■ Task instructions
Copying exactly, give the lines in the material below from the one with "mínimo de $(Q,\sqsubset)$." to the one with "Sean $(A,\leq)$ una", ends included, and nothing besides.

■ Data for review
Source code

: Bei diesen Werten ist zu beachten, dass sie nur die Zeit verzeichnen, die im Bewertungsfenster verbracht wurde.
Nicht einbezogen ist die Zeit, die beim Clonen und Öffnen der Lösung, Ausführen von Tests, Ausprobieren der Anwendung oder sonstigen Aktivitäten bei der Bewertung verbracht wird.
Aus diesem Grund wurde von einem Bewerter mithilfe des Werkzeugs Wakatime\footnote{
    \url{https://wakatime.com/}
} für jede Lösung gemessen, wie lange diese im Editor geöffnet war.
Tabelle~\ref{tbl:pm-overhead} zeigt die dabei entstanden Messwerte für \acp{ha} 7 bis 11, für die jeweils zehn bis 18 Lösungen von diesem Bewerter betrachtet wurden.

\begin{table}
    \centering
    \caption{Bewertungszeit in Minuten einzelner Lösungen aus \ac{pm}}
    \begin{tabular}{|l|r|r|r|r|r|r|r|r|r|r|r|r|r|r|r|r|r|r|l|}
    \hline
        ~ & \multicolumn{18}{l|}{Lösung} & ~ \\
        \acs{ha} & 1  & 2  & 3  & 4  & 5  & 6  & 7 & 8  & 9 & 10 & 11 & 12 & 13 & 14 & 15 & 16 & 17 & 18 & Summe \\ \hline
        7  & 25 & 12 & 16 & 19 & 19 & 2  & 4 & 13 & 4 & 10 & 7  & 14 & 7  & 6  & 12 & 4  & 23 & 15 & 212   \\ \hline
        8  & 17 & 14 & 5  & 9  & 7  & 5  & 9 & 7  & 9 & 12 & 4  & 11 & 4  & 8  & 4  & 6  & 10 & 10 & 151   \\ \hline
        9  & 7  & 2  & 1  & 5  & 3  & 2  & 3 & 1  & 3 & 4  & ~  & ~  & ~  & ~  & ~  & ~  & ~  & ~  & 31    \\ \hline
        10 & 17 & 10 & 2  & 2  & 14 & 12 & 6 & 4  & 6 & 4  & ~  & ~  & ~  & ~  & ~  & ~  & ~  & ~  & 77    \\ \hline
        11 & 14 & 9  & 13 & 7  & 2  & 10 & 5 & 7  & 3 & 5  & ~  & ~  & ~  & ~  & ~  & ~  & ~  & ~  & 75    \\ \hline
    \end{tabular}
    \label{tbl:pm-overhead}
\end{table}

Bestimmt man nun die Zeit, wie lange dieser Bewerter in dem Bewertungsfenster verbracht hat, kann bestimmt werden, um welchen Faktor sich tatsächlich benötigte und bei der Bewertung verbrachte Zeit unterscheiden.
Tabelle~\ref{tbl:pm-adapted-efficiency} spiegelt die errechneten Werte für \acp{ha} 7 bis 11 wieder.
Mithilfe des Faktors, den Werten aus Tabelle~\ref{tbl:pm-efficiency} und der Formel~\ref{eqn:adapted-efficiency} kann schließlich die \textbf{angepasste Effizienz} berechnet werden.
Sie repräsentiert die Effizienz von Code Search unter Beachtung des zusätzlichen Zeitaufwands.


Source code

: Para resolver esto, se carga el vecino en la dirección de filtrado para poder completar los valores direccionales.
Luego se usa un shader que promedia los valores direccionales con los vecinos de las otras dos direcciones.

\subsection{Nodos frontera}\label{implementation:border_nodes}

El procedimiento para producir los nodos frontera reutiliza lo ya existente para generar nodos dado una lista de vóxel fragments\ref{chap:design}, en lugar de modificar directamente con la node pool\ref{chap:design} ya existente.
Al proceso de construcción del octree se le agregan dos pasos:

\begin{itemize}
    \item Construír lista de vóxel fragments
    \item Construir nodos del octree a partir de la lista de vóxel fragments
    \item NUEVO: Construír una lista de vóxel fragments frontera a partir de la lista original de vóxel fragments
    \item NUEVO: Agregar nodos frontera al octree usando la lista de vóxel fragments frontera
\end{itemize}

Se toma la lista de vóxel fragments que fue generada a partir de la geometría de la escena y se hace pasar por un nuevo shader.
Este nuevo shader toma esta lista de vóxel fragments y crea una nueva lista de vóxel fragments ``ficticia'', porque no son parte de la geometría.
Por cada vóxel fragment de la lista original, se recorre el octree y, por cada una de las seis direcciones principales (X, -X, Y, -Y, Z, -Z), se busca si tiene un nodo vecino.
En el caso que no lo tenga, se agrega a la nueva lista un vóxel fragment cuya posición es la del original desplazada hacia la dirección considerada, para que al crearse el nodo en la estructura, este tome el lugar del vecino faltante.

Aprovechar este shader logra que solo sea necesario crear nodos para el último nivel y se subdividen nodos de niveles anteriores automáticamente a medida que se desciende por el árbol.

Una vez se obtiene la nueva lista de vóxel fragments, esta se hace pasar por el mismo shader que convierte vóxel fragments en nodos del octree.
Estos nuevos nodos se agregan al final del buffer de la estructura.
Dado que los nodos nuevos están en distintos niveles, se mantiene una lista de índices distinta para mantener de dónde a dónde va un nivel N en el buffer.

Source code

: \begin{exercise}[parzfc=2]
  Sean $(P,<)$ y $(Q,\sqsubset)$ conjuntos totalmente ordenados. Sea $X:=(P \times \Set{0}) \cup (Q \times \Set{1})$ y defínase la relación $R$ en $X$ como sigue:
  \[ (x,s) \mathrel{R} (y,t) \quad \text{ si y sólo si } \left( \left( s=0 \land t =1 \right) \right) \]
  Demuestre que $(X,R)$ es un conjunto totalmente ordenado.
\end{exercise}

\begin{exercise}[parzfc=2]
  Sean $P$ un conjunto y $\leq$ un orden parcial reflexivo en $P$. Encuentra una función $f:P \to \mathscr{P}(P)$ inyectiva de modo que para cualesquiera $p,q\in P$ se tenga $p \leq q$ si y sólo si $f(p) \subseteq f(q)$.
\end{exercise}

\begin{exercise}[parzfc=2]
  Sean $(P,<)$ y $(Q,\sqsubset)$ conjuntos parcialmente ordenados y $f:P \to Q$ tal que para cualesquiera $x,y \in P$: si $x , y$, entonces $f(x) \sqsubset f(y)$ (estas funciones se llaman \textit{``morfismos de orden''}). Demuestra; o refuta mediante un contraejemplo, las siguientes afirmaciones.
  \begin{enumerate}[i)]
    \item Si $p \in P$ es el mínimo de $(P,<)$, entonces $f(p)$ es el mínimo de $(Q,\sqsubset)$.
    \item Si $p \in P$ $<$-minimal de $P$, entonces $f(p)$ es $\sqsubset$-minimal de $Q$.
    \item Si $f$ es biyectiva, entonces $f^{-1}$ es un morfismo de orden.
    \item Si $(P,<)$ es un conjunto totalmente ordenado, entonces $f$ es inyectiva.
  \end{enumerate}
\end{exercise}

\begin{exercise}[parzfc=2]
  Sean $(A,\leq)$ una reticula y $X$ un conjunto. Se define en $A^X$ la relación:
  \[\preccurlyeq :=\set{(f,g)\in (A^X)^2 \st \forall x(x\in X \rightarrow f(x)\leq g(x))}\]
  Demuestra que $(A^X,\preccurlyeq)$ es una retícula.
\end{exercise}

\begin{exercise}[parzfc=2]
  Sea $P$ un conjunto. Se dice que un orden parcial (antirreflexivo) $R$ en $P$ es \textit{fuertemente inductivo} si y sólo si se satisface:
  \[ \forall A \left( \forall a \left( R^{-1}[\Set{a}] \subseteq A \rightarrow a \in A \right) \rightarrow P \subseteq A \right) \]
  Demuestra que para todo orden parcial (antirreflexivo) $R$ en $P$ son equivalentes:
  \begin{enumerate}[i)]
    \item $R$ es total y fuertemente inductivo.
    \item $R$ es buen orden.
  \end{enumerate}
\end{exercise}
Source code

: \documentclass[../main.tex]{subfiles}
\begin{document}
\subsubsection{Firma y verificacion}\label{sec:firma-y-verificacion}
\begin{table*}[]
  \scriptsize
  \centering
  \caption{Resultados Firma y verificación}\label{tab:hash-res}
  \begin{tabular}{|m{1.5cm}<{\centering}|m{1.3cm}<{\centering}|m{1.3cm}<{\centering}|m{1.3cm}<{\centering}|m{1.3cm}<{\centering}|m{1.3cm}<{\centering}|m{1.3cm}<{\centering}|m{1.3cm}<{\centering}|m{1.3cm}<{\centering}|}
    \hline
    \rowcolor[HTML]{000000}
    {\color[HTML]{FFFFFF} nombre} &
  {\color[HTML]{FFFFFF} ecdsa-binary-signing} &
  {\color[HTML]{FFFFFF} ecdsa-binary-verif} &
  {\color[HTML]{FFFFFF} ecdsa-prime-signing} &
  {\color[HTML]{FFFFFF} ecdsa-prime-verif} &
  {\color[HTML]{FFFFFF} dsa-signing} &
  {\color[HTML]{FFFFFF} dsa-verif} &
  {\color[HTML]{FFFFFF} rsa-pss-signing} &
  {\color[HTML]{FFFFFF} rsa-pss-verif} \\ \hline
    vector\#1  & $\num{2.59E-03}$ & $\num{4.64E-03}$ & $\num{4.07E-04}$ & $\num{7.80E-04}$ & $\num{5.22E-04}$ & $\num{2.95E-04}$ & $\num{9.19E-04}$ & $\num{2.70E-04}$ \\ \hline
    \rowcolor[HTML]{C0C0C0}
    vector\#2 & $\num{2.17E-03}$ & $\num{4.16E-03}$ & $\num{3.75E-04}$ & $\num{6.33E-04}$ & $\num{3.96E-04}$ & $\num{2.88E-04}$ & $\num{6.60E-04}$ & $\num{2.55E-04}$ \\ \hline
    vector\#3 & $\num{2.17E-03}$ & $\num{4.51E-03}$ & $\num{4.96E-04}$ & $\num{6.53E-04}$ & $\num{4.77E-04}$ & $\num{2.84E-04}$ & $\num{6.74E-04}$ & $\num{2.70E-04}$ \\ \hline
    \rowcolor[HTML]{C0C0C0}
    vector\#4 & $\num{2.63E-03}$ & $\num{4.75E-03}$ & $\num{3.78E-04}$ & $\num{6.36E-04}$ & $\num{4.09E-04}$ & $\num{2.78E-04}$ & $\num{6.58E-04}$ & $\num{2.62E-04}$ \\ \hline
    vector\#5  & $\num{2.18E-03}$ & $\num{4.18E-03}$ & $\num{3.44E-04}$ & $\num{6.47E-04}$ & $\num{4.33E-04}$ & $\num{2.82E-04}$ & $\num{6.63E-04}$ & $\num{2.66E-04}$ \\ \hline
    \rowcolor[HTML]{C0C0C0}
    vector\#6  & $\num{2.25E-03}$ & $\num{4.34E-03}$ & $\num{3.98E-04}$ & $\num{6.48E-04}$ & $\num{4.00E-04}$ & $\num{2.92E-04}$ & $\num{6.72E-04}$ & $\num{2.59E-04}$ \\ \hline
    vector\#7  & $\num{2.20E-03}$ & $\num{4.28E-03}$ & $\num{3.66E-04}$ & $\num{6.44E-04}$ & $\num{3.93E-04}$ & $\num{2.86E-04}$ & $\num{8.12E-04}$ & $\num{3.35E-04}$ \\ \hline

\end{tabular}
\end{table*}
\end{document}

■ Reply to the task
    \item Si $p \in P$ es el mínimo de $(P,<)$, entonces $f(p)$ es el mínimo de $(Q,\sqsubset)$.
    \item Si $p \in P$ $<$-minimal de $P$, entonces $f(p)$ es $\sqsubset$-minimal de $Q$.
    \item Si $f$ es biyectiva, entonces $f^{-1}$ es un morfismo de orden.
    \item Si $(P,<)$ es un conjunto totalmente ordenado, entonces $f$ es inyectiva.
  \end{enumerate}
\end{exercise}

\begin{exercise}[parzfc=2]
  Sean $(A,\leq)$ una reticula y $X$ un conjunto. Se define en $A^X$ la relación:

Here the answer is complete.